この記事では、和声を学ぶことにより得られるメリットをご紹介させて頂きます。(音大受験の勉強法を紹介している訳ではありません。)
※この記事は約3分で読むことが出来ます。
和声を学習するメリット
私の感じた和声を学ぶメリットは、以下の4点です。
- 記譜・読譜に慣れることができる
- 楽典の内容も理解できる
- ピアノの初見演奏に効果がある
- ハーモニーの基礎が学べる
記譜・読譜に慣れる
和声は、市販の五線紙にえんぴつ・シャーペンで実際に記譜して実施するため、続けているうちに自然と記譜に慣れていきます。最初はふにゃふにゃで頼りない音玉も、やがてはメリハリのあるしっかりした音玉になっていきます。もちろん記譜のスピードもどんどん早くなります。以下私の記譜例です。
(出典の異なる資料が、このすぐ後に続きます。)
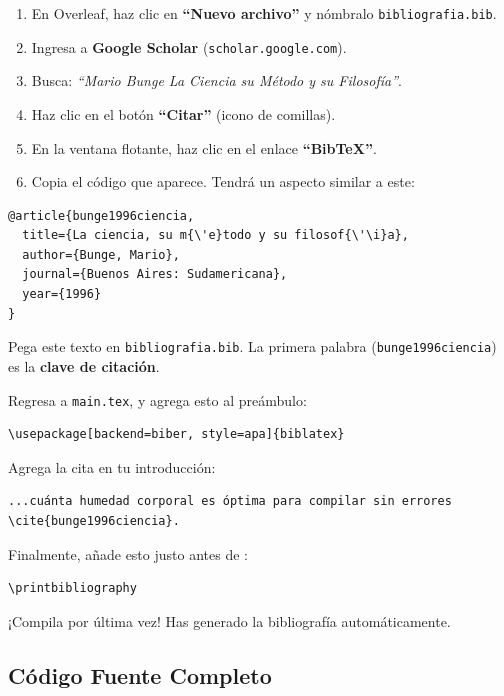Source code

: \begin{enumerate}
	\item En Overleaf, haz clic en \textbf{“Nuevo archivo”} y nómbralo
	      \texttt{bibliografia.bib}.
	\item Ingresa a \textbf{Google Scholar} (\texttt{scholar.google.com}).
	\item Busca: \emph{“Mario Bunge La Ciencia su Método y su Filosofía”}.
	\item Haz clic en el botón \textbf{“Citar”} (icono de comillas).
	\item En la ventana flotante, haz clic en el enlace \textbf{“BibTeX”}.
	\item Copia el código que aparece. Tendrá un aspecto similar a este:
\end{enumerate}

\begin{verbatim}
@article{bunge1996ciencia,
  title={La ciencia, su m{\'e}todo y su filosof{\'\i}a},
  author={Bunge, Mario},
  journal={Buenos Aires: Sudamericana},
  year={1996}
}
\end{verbatim}

Pega este texto en \texttt{bibliografia.bib}. La primera palabra
(\texttt{bunge1996ciencia}) es la \textbf{clave de citación}.

Regresa a \texttt{main.tex}, y agrega esto al preámbulo:
\begin{verbatim}
\usepackage[backend=biber, style=apa]{biblatex}

\end{verbatim}

Agrega la cita en tu introducción:
\begin{verbatim}
...cuánta humedad corporal es óptima para compilar sin errores
\cite{bunge1996ciencia}.
\end{verbatim}

Finalmente, añade esto justo antes de \verb||:
\begin{verbatim}
\printbibliography
\end{verbatim}

¡Compila por última vez! Has generado la bibliografía automáticamente.

\subsection*{Código Fuente Completo}
\label{sub:codigo_completo}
また、和声の実施中もその後の確認においても、常に楽譜とにらめっこしている状態なので、楽譜をぱっとみてその内容を理解するのがすこしずつ早く、そして正確になっていきます。
このように和声に継続して取り組んでいると、楽譜に対する苦手意識がぐっと下がり、逆に楽譜を読んだり書いたり、弾いたりするのが楽しくなっていきます。
楽典の内容も理解できる
厳密にいうと「楽典の内容を理解しておかなければいけない」という表現の方が正確です。音程・拍子に関する理解は必須で、これらの理解が曖昧な状態で、和声を学ぶことは出来ません。
和声の学習は、自動的に楽典の学習を含むことになります。
また、最初はハ長調、イ短調といったシンプルな調から、変ホ短調、ロ長調の様な調号の数が多いものまで全て網羅されているので、まんべんなく全ての調に慣れることが出来ます。
ピアノの初見演奏に効果がある
個人的にもっとも嬉しかった和声の効用で、和声を実施したら実際にそれをピアノで弾いてみて、禁則を犯していないか、秀逸な実施かどうか、野暮ったくないかどうか、などを音を聴いて確認しなくてはいけません。
途中でつっかえてスムースに弾けなかったりすると、ハーモニーの横方向の流れがつかめないので、自分の実施の良しあしが判断出来ません。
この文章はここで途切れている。